[Start of section]

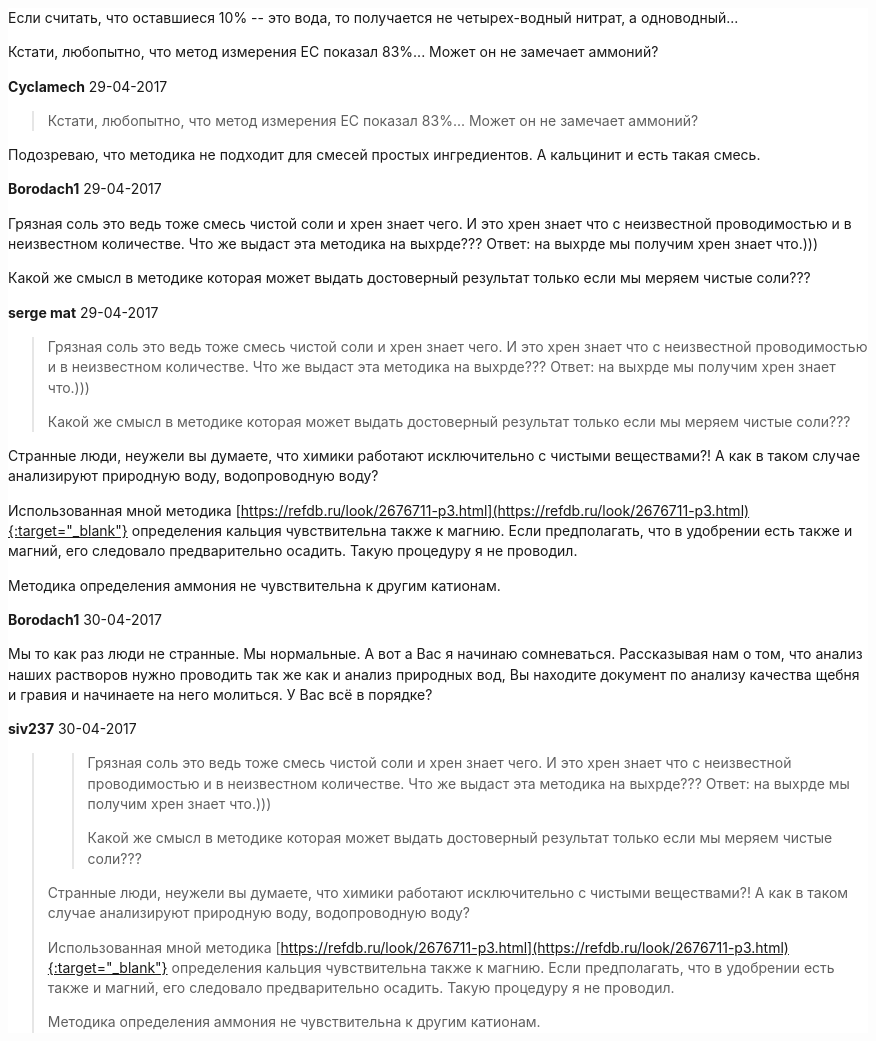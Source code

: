 Если считать, что оставшиеся 10% -- это вода, то получается не четырех-водный нитрат, а одноводный...

Кстати, любопытно, что метод измерения ЕС показал 83%... Может он не замечает аммоний?


**Cyclamech** 29-04-2017

> Кстати, любопытно, что метод измерения ЕС показал 83%... Может он не замечает аммоний?

Подозреваю, что методика не подходит для смесей простых ингредиентов. А кальцинит и есть такая смесь.


**Borodach1** 29-04-2017

Грязная соль это ведь тоже смесь чистой соли и хрен знает чего. И это хрен знает что с неизвестной проводимостью и в неизвестном количестве. Что же выдаст эта методика на выхрде??? Ответ: на выхрде мы получим хрен знает что.))) 

Какой же смысл в методике которая может выдать достоверный результат только если мы меряем чистые соли??? 


**serge mat** 29-04-2017

> Грязная соль это ведь тоже смесь чистой соли и хрен знает чего. И это хрен знает что с неизвестной проводимостью и в неизвестном количестве. Что же выдаст эта методика на выхрде??? Ответ: на выхрде мы получим хрен знает что.))) 
> 
> Какой же смысл в методике которая может выдать достоверный результат только если мы меряем чистые соли???

Странные люди, неужели вы думаете, что химики работают исключительно с чистыми веществами?! А как в таком случае анализируют природную воду, водопроводную воду?

Использованная мной методика [https://refdb.ru/look/2676711-p3.html](https://refdb.ru/look/2676711-p3.html){:target="_blank"} определения кальция чувствительна также к магнию. Если предполагать, что в удобрении есть также и магний, его следовало предварительно осадить. Такую процедуру я не проводил.

Методика определения аммония не чувствительна к другим катионам.


**Borodach1** 30-04-2017

Мы то как раз люди не странные. Мы нормальные. А вот а Вас я начинаю сомневаться. Рассказывая нам о том, что анализ наших растворов нужно проводить так же как и анализ природных вод, Вы находите документ по анализу качества щебня и гравия и начинаете на него молиться. У Вас всё в порядке? 


**siv237** 30-04-2017

> > Грязная соль это ведь тоже смесь чистой соли и хрен знает чего. И это хрен знает что с неизвестной проводимостью и в неизвестном количестве. Что же выдаст эта методика на выхрде??? Ответ: на выхрде мы получим хрен знает что.))) 
> > 
> > Какой же смысл в методике которая может выдать достоверный результат только если мы меряем чистые соли???
> 
> 
> 
> Странные люди, неужели вы думаете, что химики работают исключительно с чистыми веществами?! А как в таком случае анализируют природную воду, водопроводную воду?
> 
> Использованная мной методика [https://refdb.ru/look/2676711-p3.html](https://refdb.ru/look/2676711-p3.html){:target="_blank"} определения кальция чувствительна также к магнию. Если предполагать, что в удобрении есть также и магний, его следовало предварительно осадить. Такую процедуру я не проводил.
> 
> Методика определения аммония не чувствительна к другим катионам.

[End of section]

# Task
Look through the entries for the string "также". Every line that has it belongs in the answer.

# Expected answer
Использованная мной методика [https://refdb.ru/look/2676711-p3.html](https://refdb.ru/look/2676711-p3.html){:target="_blank"} определения кальция чувствительна также к магнию. Если предполагать, что в удобрении есть также и магний, его следовало предварительно осадить. Такую процедуру я не проводил.
> Использованная мной методика [https://refdb.ru/look/2676711-p3.html](https://refdb.ru/look/2676711-p3.html){:target="_blank"} определения кальция чувствительна также к магнию. Если предполагать, что в удобрении есть также и магний, его следовало предварительно осадить. Такую процедуру я не проводил.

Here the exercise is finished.